- _WHAT NEEDS TO BE DONE_
In this exercise, every entry is to be transcribed exactly as written.
[Opening DATASET ENTRIES section]
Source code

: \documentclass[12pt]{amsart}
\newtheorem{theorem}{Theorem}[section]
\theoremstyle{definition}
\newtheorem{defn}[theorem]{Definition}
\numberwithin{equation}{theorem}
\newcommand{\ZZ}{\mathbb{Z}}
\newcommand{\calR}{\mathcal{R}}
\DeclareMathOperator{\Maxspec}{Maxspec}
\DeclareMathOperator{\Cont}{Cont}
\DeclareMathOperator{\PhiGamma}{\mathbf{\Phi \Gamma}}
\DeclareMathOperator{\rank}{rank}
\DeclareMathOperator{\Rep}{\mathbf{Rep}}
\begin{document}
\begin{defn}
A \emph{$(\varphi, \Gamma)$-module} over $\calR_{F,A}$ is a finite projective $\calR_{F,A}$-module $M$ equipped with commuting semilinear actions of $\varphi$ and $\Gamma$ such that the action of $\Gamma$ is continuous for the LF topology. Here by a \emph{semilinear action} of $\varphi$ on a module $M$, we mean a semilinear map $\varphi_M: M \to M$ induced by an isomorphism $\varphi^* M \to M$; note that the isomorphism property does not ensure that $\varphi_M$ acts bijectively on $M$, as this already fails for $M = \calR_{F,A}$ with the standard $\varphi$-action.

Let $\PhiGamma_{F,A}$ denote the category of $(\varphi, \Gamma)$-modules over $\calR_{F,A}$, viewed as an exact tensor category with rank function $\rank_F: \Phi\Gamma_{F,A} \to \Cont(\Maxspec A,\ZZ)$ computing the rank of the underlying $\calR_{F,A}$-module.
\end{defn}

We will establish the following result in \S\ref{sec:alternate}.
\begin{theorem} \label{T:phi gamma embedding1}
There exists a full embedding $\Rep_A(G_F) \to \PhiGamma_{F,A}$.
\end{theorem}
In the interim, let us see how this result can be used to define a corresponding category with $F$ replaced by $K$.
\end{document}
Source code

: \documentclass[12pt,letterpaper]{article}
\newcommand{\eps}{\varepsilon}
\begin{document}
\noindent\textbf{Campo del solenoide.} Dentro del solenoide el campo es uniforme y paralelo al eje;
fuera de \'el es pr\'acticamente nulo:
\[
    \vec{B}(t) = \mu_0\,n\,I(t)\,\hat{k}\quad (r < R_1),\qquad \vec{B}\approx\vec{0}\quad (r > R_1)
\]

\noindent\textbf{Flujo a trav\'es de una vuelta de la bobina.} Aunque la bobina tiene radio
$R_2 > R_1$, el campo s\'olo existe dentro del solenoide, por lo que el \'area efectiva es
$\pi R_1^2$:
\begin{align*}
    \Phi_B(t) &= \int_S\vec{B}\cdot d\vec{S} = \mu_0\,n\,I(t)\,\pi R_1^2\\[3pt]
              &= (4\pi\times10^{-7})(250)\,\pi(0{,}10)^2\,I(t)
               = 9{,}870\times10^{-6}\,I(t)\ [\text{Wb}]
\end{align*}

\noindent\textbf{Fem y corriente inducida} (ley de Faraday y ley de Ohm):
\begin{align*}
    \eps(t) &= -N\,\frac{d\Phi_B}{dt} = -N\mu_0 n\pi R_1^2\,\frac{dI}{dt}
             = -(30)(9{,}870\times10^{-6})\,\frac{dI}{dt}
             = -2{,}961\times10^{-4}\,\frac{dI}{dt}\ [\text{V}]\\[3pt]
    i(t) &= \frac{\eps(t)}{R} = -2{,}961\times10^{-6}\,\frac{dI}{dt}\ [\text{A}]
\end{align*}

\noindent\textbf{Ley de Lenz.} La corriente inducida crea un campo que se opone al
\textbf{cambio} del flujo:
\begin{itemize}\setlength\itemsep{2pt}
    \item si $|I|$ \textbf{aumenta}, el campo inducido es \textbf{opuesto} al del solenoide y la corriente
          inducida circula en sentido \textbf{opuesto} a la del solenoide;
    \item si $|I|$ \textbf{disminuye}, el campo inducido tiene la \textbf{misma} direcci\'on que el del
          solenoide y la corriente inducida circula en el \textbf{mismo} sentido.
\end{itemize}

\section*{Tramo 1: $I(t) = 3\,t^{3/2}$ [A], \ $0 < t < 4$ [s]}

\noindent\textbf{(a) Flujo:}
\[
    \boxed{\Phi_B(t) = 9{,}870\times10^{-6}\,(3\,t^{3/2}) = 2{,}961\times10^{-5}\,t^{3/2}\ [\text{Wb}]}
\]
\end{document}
[Closing DATASET ENTRIES section]
- _RESPONSE AREA_
Source code

: \documentclass[12pt]{amsart}
\newtheorem{theorem}{Theorem}[section]
\theoremstyle{definition}
\newtheorem{defn}[theorem]{Definition}
\numberwithin{equation}{theorem}
\newcommand{\ZZ}{\mathbb{Z}}
\newcommand{\calR}{\mathcal{R}}
\DeclareMathOperator{\Maxspec}{Maxspec}
\DeclareMathOperator{\Cont}{Cont}
\DeclareMathOperator{\PhiGamma}{\mathbf{\Phi \Gamma}}
\DeclareMathOperator{\rank}{rank}
\DeclareMathOperator{\Rep}{\mathbf{Rep}}
\begin{document}
\begin{defn}
A \emph{$(\varphi, \Gamma)$-module} over $\calR_{F,A}$ is a finite projective $\calR_{F,A}$-module $M$ equipped with commuting semilinear actions of $\varphi$ and $\Gamma$ such that the action of $\Gamma$ is continuous for the LF topology. Here by a \emph{semilinear action} of $\varphi$ on a module $M$, we mean a semilinear map $\varphi_M: M \to M$ induced by an isomorphism $\varphi^* M \to M$; note that the isomorphism property does not ensure that $\varphi_M$ acts bijectively on $M$, as this already fails for $M = \calR_{F,A}$ with the standard $\varphi$-action.

Let $\PhiGamma_{F,A}$ denote the category of $(\varphi, \Gamma)$-modules over $\calR_{F,A}$, viewed as an exact tensor category with rank function $\rank_F: \Phi\Gamma_{F,A} \to \Cont(\Maxspec A,\ZZ)$ computing the rank of the underlying $\calR_{F,A}$-module.
\end{defn}

We will establish the following result in \S\ref{sec:alternate}.
\begin{theorem} \label{T:phi gamma embedding1}
There exists a full embedding $\Rep_A(G_F) \to \PhiGamma_{F,A}$.
\end{theorem}
In the interim, let us see how this result can be used to define a corresponding category with $F$ replaced by $K$.
\end{document}
Source code

: \documentclass[12pt,letterpaper]{article}
\newcommand{\eps}{\varepsilon}
\begin{document}
\noindent\textbf{Campo del solenoide.} Dentro del solenoide el campo es uniforme y paralelo al eje;
fuera de \'el es pr\'acticamente nulo:
\[
    \vec{B}(t) = \mu_0\,n\,I(t)\,\hat{k}\quad (r < R_1),\qquad \vec{B}\approx\vec{0}\quad (r > R_1)
\]

\noindent\textbf{Flujo a trav\'es de una vuelta de la bobina.} Aunque la bobina tiene radio
$R_2 > R_1$, el campo s\'olo existe dentro del solenoide, por lo que el \'area efectiva es
$\pi R_1^2$:
\begin{align*}
    \Phi_B(t) &= \int_S\vec{B}\cdot d\vec{S} = \mu_0\,n\,I(t)\,\pi R_1^2\\[3pt]
              &= (4\pi\times10^{-7})(250)\,\pi(0{,}10)^2\,I(t)
               = 9{,}870\times10^{-6}\,I(t)\ [\text{Wb}]
\end{align*}

\noindent\textbf{Fem y corriente inducida} (ley de Faraday y ley de Ohm):
\begin{align*}
    \eps(t) &= -N\,\frac{d\Phi_B}{dt} = -N\mu_0 n\pi R_1^2\,\frac{dI}{dt}
             = -(30)(9{,}870\times10^{-6})\,\frac{dI}{dt}
             = -2{,}961\times10^{-4}\,\frac{dI}{dt}\ [\text{V}]\\[3pt]
    i(t) &= \frac{\eps(t)}{R} = -2{,}961\times10^{-6}\,\frac{dI}{dt}\ [\text{A}]
\end{align*}

\noindent\textbf{Ley de Lenz.} La corriente inducida crea un campo que se opone al
\textbf{cambio} del flujo:
\begin{itemize}\setlength\itemsep{2pt}
    \item si $|I|$ \textbf{aumenta}, el campo inducido es \textbf{opuesto} al del solenoide y la corriente
          inducida circula en sentido \textbf{opuesto} a la del solenoide;
    \item si $|I|$ \textbf{disminuye}, el campo inducido tiene la \textbf{misma} direcci\'on que el del
          solenoide y la corriente inducida circula en el \textbf{mismo} sentido.
\end{itemize}

\section*{Tramo 1: $I(t) = 3\,t^{3/2}$ [A], \ $0 < t < 4$ [s]}

\noindent\textbf{(a) Flujo:}
\[
    \boxed{\Phi_B(t) = 9{,}870\times10^{-6}\,(3\,t^{3/2}) = 2{,}961\times10^{-5}\,t^{3/2}\ [\text{Wb}]}
\]
\end{document}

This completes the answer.